1

I am trying to use selenium for scraping (the script used to work in python 3.7).

Last week I had to reset my PC and I installed the latest versions of python and all the packages used in the script.

What I observed was that none of the dynamic values are getting rendered and are displayed with header tags. Please see below some of the outputs:

<tr>
<td class="textsr">Close</td>
<td class="textvalue">{{ScripHeaderData.Header.Close}}</td>
</tr>

<tr>
<td class="textsr">WAP</td>
<td class="textvalue">{{StkTrd.WAP}}</td>
</tr>

<tr>
<td class="textsr">Big Value</td>
<td class="textvalue">{{checknullheader(CompData.BigVal)?'-':(CompData.BigVal)}}</td>
</tr>

I have been using the script for my research purpose and need it back in shape, hence appreciate any guidance.

Here's the snippet for reference:

target_url = q.get(timeout=1)
time.sleep(1)
driver = webdriver.Chrome('./chromedriver',options=opts)
driver.get(target_url)
# this is just to ensure that the page is loaded
time.sleep(5)
    
html_content = driver.page_source
    
soup = BeautifulSoup(html_content, features="html.parser")
    
table_rows = soup.find_all('tr')
for row in table_rows:
    table_cols = row.find_all('td')
    for col in table_cols:
        label_value = col.text
Smog
  • 41
  • 4

2 Answers2

2

I had referred a lot of forums and tried many suggestions (waits, driver options, changing web drivers, switching content etc.) however my issue seems to be more specific and did not get resolved.

Eventually fell back to my old setup (runs python 3.9.6) and then it went back to working state.

Thanks to you Joe Carboni for your time and inputs on this.

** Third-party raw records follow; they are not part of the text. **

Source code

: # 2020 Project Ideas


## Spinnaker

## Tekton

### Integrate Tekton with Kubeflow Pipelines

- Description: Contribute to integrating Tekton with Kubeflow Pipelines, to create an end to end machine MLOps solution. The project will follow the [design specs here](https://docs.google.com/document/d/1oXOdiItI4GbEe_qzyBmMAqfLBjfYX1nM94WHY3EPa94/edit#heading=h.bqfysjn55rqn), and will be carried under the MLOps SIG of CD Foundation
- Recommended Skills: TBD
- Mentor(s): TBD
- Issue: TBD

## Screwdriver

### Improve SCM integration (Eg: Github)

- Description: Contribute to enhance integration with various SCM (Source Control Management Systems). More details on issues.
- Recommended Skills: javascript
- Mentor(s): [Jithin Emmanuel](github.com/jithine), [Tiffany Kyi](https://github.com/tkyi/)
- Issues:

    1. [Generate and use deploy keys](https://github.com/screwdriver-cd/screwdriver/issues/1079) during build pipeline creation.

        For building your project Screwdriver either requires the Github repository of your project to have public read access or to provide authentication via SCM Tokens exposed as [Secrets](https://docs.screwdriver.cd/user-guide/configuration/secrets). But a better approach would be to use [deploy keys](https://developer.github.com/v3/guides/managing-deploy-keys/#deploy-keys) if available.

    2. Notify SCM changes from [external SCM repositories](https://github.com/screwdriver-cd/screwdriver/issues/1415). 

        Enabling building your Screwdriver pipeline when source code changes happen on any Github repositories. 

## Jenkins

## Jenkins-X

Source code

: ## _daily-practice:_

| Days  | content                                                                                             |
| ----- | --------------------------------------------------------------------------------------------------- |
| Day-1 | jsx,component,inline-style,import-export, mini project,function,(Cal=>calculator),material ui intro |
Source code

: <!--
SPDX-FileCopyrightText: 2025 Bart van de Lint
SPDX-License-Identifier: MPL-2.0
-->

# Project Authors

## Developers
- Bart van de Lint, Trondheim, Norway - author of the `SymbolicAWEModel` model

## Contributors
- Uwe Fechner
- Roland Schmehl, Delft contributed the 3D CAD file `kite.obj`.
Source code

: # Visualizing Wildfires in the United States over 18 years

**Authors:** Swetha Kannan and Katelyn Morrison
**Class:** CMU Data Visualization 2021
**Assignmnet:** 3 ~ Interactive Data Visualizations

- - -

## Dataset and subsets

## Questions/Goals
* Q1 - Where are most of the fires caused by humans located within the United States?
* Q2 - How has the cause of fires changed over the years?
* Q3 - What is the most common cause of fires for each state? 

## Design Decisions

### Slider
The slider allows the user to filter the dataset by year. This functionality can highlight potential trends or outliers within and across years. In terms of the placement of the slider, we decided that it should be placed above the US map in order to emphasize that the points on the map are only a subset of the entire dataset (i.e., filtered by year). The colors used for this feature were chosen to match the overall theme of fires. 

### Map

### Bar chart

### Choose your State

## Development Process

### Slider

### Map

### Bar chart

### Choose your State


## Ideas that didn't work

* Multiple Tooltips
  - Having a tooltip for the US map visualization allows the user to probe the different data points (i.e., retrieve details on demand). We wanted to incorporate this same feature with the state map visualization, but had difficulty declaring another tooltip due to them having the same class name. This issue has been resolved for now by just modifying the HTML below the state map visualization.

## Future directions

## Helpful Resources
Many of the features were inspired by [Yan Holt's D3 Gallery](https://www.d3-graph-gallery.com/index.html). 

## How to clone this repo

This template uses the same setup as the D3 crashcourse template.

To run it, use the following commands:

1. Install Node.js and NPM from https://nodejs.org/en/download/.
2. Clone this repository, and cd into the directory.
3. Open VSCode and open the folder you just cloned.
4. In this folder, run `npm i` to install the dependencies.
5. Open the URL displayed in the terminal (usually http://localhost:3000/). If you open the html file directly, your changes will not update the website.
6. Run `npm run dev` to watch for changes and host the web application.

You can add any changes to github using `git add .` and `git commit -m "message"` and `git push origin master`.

It is a bit frustrating that I could not find the root cause of the issue and a workaround to resolve it. But just posting what I did here in case if it helps someone, cheers.

Smog
  • 41
  • 4
0

While it may be tempting to use time.sleep to wait for the page to load, it's better to use Selenium Waits with conditions to wait for, likely related to the elements you want. https://www.selenium.dev/documentation/webdriver/waits/

Here's another thread with a good answer about Waits and conditions vs. time.sleep: How to sleep Selenium WebDriver in Python for milliseconds

Joe Carboni
  • 421
  • 1
  • 6